Hey David,
First, sorry to hear you have been diagnosed. Even though you knew you might have it, because family members have it, it still sucks when you are diagnosed...
In recent years it has become pretty standard in the US to go for biologics (remicade or Humira) immediately for anyone who is newly diagnosed and isn't virtually symptom free. Back in the old days (let's say pre-2005) the steps were first immunosuppressives (aza/6mp) and then biologics (back then only remicade existed). Even before then doctors would go for 5-Asa first and aza / 6mp later on (biologics didn't exist 15 years ago...).
Imodium doesn't really treat the problem (inflammation), just the consequence. So that isn't really an option for Crohn's patients.
What you should think about when deciding for or against the standard drugs is a. what symptoms do you have and are they in any way severe and reoccurring (if you are in deep remission without any problems, then there is no need to take drugs) and b. if you have symptoms and they aren't going anywhere, do you want to take the risk of the effects of constant inflammation (scaring and potentially strictures that might even need surgery).
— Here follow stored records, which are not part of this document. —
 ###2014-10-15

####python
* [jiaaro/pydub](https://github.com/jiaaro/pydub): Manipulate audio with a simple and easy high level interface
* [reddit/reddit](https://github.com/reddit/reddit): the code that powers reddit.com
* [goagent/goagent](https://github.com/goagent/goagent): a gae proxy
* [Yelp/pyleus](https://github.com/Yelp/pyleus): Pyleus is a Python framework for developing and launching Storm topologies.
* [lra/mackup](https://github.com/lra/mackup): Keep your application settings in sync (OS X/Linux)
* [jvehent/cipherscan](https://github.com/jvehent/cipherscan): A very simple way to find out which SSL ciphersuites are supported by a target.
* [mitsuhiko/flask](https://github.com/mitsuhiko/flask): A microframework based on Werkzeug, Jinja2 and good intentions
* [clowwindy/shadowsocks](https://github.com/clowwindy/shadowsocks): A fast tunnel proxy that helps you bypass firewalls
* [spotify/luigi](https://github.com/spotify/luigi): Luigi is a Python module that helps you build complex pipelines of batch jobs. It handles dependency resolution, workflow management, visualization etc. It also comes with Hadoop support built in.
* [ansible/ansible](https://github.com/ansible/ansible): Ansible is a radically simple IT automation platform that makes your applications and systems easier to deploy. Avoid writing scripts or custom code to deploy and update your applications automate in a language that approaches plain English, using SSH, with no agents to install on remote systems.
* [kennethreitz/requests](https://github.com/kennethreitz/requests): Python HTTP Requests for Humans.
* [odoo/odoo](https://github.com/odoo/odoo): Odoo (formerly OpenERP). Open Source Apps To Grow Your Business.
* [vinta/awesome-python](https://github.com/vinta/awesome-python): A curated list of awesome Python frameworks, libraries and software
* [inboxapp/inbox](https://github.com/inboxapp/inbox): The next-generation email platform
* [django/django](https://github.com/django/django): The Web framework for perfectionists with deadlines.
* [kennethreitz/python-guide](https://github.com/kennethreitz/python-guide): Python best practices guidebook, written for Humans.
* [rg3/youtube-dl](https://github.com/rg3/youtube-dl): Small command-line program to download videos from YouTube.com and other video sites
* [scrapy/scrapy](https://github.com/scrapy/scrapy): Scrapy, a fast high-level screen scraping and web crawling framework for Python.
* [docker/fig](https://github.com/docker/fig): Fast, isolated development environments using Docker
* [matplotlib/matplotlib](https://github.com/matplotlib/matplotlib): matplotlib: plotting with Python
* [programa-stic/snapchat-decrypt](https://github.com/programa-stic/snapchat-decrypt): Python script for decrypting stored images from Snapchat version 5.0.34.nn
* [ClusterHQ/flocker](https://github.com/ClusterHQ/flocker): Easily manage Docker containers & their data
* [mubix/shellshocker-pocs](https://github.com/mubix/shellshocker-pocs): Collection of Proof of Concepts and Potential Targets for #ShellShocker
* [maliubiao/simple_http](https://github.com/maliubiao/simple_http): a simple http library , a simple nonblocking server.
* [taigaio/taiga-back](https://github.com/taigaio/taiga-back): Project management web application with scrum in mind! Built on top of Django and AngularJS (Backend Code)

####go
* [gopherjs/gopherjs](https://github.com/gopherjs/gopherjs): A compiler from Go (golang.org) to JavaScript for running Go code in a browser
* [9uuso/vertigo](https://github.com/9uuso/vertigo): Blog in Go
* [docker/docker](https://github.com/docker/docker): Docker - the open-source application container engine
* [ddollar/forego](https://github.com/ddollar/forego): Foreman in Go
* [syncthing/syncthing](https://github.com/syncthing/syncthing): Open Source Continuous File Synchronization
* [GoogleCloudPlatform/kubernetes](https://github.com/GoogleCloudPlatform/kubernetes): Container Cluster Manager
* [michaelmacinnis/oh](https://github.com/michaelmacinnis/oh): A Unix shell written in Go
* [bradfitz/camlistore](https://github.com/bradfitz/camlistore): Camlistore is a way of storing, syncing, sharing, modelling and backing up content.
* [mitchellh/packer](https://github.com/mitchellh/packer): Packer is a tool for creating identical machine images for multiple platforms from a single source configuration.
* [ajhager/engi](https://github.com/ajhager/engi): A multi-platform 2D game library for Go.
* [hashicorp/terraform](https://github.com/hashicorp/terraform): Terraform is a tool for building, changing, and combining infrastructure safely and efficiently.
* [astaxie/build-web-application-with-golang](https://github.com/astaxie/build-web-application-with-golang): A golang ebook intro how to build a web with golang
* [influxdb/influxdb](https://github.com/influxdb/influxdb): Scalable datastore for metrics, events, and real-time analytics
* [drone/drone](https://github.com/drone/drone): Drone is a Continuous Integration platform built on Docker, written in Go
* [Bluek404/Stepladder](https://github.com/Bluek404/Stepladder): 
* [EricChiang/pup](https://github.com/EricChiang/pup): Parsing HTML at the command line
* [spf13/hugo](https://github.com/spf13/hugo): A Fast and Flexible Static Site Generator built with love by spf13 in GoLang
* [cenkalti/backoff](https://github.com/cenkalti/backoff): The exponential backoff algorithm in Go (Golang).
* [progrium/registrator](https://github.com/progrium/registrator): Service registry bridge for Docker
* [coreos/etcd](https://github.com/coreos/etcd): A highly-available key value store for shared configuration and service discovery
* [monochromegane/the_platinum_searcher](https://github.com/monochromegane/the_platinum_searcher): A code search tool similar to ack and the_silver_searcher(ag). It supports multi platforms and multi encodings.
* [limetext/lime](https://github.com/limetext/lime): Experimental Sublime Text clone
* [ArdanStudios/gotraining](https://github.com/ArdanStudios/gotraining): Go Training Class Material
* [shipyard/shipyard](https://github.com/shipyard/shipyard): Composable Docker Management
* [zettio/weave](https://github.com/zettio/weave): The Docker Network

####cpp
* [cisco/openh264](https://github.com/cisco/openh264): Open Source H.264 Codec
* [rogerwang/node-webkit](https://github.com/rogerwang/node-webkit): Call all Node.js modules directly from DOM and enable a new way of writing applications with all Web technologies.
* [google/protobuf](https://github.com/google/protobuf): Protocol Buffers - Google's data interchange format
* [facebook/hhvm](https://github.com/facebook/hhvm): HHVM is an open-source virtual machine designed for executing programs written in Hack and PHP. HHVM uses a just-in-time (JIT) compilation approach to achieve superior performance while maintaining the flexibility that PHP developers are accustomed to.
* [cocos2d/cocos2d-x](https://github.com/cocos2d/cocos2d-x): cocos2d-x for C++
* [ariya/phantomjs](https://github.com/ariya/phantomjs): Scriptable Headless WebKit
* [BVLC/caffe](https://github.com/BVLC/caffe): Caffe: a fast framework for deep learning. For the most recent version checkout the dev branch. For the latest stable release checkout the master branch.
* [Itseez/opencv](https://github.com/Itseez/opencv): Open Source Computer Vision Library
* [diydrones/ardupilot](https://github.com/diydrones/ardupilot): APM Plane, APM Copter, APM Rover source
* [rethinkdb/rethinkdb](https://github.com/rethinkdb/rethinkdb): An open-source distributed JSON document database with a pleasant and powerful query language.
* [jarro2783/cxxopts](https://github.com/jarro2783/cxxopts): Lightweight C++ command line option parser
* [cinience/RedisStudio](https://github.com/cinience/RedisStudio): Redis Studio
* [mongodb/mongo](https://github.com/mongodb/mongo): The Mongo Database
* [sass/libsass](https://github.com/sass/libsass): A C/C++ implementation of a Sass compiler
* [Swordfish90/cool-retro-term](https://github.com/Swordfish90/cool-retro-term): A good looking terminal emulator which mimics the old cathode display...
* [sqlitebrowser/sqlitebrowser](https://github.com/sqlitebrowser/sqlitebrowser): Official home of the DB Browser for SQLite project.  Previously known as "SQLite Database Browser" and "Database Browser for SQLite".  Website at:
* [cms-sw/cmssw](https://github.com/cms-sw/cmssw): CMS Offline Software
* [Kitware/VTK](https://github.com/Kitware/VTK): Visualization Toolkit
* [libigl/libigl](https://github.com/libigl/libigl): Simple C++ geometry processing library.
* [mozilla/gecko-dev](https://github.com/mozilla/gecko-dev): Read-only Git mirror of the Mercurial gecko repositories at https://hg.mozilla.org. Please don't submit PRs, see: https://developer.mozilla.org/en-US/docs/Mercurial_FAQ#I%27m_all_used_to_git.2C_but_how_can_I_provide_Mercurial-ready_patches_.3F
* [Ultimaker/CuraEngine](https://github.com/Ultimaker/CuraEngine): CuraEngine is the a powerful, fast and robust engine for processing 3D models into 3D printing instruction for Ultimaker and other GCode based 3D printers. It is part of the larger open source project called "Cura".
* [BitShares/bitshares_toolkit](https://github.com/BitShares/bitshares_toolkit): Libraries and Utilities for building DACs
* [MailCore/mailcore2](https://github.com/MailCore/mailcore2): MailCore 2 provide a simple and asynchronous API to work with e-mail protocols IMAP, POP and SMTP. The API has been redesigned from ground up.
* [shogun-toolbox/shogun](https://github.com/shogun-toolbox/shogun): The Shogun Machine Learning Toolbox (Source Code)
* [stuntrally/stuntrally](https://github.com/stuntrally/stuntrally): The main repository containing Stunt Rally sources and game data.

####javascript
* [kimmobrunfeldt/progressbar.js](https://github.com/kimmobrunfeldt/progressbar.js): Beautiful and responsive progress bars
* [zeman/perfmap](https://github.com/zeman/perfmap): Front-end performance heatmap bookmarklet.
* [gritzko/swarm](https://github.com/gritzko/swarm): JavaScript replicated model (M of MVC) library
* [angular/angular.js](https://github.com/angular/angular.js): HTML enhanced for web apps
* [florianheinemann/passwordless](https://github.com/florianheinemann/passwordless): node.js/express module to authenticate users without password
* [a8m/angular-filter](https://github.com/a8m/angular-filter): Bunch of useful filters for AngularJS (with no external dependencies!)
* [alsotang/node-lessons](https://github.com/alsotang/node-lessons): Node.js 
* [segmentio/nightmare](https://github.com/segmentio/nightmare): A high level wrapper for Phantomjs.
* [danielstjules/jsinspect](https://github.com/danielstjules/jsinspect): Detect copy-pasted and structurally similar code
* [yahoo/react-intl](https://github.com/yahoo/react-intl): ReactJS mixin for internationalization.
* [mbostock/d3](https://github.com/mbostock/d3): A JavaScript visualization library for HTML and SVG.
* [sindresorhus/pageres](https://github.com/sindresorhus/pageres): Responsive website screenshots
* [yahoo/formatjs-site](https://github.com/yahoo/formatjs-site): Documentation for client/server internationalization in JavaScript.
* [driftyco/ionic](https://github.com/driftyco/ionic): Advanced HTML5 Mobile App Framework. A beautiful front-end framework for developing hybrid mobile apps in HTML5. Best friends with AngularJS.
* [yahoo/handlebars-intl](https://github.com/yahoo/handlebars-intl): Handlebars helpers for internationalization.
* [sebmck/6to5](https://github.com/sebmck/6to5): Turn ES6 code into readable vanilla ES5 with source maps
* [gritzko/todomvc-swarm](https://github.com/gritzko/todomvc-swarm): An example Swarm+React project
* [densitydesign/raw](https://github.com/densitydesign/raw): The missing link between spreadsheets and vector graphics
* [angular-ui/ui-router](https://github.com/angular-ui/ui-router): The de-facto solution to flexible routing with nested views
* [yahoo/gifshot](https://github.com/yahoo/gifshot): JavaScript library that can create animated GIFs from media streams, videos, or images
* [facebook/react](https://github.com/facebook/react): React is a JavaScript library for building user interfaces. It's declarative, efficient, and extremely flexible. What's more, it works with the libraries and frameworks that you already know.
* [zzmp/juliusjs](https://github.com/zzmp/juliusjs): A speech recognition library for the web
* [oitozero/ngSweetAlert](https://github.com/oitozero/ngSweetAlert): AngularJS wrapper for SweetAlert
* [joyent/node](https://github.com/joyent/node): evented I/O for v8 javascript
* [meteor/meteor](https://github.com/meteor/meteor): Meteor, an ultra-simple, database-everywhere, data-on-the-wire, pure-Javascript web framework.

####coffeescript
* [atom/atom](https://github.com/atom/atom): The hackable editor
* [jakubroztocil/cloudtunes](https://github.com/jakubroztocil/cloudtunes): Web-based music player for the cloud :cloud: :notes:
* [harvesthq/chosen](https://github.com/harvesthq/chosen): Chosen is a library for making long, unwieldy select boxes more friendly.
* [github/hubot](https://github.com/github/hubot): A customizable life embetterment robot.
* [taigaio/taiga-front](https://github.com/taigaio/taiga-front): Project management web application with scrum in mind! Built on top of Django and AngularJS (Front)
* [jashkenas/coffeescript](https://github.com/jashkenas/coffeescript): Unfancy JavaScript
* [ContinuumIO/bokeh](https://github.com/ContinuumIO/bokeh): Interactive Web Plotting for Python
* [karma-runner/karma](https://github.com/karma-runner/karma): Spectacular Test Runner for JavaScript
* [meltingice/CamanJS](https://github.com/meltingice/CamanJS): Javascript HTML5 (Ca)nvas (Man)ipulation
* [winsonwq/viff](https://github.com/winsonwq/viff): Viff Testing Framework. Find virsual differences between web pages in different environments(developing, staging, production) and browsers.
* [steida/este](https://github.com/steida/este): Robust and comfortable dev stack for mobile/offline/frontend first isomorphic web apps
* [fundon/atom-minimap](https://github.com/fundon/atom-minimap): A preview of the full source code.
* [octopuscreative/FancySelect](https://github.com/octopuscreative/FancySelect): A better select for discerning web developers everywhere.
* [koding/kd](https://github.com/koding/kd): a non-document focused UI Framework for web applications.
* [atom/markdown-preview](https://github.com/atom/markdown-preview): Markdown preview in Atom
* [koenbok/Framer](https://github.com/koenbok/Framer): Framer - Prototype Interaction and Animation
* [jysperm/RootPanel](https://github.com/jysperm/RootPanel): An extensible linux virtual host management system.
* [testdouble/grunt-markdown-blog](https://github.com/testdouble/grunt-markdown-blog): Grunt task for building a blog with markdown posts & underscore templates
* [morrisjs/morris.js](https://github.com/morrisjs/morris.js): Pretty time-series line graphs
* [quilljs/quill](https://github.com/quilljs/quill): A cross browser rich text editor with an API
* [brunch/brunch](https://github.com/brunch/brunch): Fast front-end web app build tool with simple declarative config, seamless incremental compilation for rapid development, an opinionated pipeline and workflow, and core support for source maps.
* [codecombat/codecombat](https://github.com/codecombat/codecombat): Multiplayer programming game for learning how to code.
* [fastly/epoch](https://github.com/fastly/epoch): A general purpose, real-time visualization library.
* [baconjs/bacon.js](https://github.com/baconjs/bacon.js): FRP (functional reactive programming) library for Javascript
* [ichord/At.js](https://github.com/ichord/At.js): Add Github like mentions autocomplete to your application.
What I have learned in my 14 years of living with Crohn's is that priority number one is getting to a symptom free deep remission way of life. And at least for me (and for the vast majority of other Crohn's patients in remission) this only works if a lot of pieces of the puzzle come together - diet, sport, treating any vitamin and other deficiencies, stress relief, etc. and of course also long-term medication in the right dosage.
Hope these thoughts help a bit. I would encourage you to read a lot of threads on here to get an overview over Crohn's and what people do and don't do about it etc. Information is key when it comes to managing Crohn's effectively.